Thank you to George Hart, Library Director at UMass Lowell, and his assistant Marguerite Grant for uploading several of my unpublished papers and presentations to our new D-Space area.  I am so excited to have these available through this online data base. 

Nine items are now available.  They fall into groupings that have much to do with who I am as a qualitative researcher. 

You can access them at:  https://libspace.uml.edu   under Judith Davidson in the Graduate School of Education.

I am particularly excited to have three papers from 2005 accessible on the Internet.  I refer to them by these short-hand names:  "Grading NVivo", "Genre and Qualitative Research", and "Learning to 'Read' NVivo".  These three were all presented in Spring 2005 at three different conferences (it was a marathon!).  Taken together they map out territory I was exploring in regard to the way students and teachers or researchers of qualitative research work through the task of understanding Qualitative Data Analysis Software (QDAS) functions and capacities.  I am excited to see that others are taking up the challenges described here (Woolfe and Silver and their 5 stages of QDA Teaching is one example). 

There are also two papers about teaching QDAS in higher education:  1) a 2008 presentation on "Teaching QDAS in a Virtual Environment"; and, 2) a 2007 paper on "Teaching and Learning with QDAS". 

Two papers provide evidence of my ongoing speculation about the big issues in regard to the nature of digital tools:  1) "Swimming in a Sea of Data" from 2013; and, 2) "Methodological Quandaries" from 2015. 

Finally, there are papers about specific projects.  "Teen Talk about Sexting" presented in 2012 discusses a completed project that is described more fully in my book:  Sexting:  Gender and Teens published in 2014 by Sense Publications. 

"Negotiating Digital Tools on Complex Research Teams" presented in 2016 is fast becoming one facet of a book in the making. 

Thank you George and Marguerite for making this possible. 

Monday, March 2, 2015

Digital Tools in Qualitative Research: ICQI 2015

Come to the International Congress on Qualitative Inquiry and get excited by the new strand--Digital Tools in Qualitative Research.  Hear about the ways researchers are using technologies in qualitative research, meet and share with like minded colleagues, and perhaps even win a raffle prize from one of our generous sponsors.

When you pick up your program materials at the conference, be on the look out for our raffle in the vendor area.  Put your name in to win a great prize. 
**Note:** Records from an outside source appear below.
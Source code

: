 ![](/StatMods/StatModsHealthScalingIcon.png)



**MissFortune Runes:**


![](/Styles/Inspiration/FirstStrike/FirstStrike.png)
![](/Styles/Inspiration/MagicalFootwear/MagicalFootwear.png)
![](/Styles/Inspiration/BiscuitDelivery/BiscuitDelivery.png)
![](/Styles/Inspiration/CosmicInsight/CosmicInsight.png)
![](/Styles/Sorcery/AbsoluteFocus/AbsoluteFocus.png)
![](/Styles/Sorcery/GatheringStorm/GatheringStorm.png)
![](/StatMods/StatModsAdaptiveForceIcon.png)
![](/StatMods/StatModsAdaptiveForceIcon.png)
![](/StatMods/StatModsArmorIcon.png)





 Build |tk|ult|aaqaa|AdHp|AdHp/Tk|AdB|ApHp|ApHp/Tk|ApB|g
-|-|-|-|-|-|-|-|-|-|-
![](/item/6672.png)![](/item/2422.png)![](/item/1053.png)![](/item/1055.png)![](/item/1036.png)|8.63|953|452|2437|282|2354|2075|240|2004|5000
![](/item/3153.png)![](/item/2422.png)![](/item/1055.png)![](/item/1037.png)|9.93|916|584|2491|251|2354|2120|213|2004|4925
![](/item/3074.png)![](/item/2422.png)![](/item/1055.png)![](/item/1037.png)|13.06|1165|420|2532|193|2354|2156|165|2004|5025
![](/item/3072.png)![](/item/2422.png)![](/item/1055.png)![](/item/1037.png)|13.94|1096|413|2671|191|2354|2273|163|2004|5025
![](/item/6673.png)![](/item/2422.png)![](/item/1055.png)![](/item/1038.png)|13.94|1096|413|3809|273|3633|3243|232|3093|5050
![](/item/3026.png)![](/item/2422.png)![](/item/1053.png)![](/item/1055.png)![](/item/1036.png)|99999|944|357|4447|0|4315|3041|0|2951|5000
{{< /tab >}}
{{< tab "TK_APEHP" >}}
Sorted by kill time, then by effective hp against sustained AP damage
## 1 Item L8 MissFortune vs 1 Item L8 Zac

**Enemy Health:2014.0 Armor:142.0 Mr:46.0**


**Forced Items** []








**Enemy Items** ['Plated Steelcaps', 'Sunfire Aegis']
Look for our tables at the First Night Barbecue--join us, learn more about what is happening, and take part in the first raffle.

In the conference program, keep your eye out for the digital tools strand.  Our symposium on Friday will be the place to go to learn about what is happening in the digital tools strand across the conference.  Take part in our second raffle. 

The ICQI conference web page can be reached here:  ICQI 2015

AND, friend us on Facebook at Digital Tools for Qualitative Research
I know when we get to Champaign, Illinois everything will be in bloom.  Here's imaginging Spring! 

In 2008, I was part of the group that staged the "Day in Technology in Qualitative Research" at ICQI that took place over the Wednesday before the workshops and the beginning of the conference.  We thought that 2015 was the time for another strong long at what is happening in digital tools.  Kristi Jackson of Queri, Inc. (an independent consultant) and Trena Paulus of the University of Georgia (co-author of Digital Tools in Qualitative Research, Sage Press) are co-leaders--so what could go wrong!